╔══

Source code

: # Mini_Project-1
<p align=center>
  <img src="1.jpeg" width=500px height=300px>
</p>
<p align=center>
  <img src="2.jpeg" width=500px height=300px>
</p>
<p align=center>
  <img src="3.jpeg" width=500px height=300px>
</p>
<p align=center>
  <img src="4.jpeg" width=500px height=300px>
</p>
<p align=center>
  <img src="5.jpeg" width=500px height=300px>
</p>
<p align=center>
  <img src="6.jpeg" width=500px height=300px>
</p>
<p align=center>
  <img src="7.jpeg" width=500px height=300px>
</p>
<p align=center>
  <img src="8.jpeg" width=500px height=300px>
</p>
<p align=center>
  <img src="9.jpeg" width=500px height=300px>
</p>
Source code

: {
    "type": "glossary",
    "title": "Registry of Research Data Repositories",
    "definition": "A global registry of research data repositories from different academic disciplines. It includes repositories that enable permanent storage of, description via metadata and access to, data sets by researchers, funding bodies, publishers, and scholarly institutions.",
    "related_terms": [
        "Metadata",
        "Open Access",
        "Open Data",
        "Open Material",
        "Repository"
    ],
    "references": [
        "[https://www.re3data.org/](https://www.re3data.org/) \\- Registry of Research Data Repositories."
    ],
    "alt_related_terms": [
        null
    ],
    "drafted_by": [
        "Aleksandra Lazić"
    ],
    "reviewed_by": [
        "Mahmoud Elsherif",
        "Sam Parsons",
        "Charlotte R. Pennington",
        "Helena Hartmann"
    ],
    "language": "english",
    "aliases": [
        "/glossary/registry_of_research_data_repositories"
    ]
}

╚══

About this task –
Each line of the data must be set down again as it is.

Reply to the task –
Source code

: # Mini_Project-1
<p align=center>
  <img src="1.jpeg" width=500px height=300px>
</p>
<p align=center>
  <img src="2.jpeg" width=500px height=300px>
</p>
<p align=center>
  <img src="3.jpeg" width=500px height=300px>
</p>
<p align=center>
  <img src="4.jpeg" width=500px height=300px>
</p>
<p align=center>
  <img src="5.jpeg" width=500px height=300px>
</p>
<p align=center>
  <img src="6.jpeg" width=500px height=300px>
</p>
<p align=center>
  <img src="7.jpeg" width=500px height=300px>
</p>
<p align=center>
  <img src="8.jpeg" width=500px height=300px>
</p>
<p align=center>
  <img src="9.jpeg" width=500px height=300px>
</p>
Source code

: {
    "type": "glossary",
    "title": "Registry of Research Data Repositories",
    "definition": "A global registry of research data repositories from different academic disciplines. It includes repositories that enable permanent storage of, description via metadata and access to, data sets by researchers, funding bodies, publishers, and scholarly institutions.",
    "related_terms": [
        "Metadata",
        "Open Access",
        "Open Data",
        "Open Material",
        "Repository"
    ],
    "references": [
        "[https://www.re3data.org/](https://www.re3data.org/) \\- Registry of Research Data Repositories."
    ],
    "alt_related_terms": [
        null
    ],
    "drafted_by": [
        "Aleksandra Lazić"
    ],
    "reviewed_by": [
        "Mahmoud Elsherif",
        "Sam Parsons",
        "Charlotte R. Pennington",
        "Helena Hartmann"
    ],
    "language": "english",
    "aliases": [
        "/glossary/registry_of_research_data_repositories"
    ]
}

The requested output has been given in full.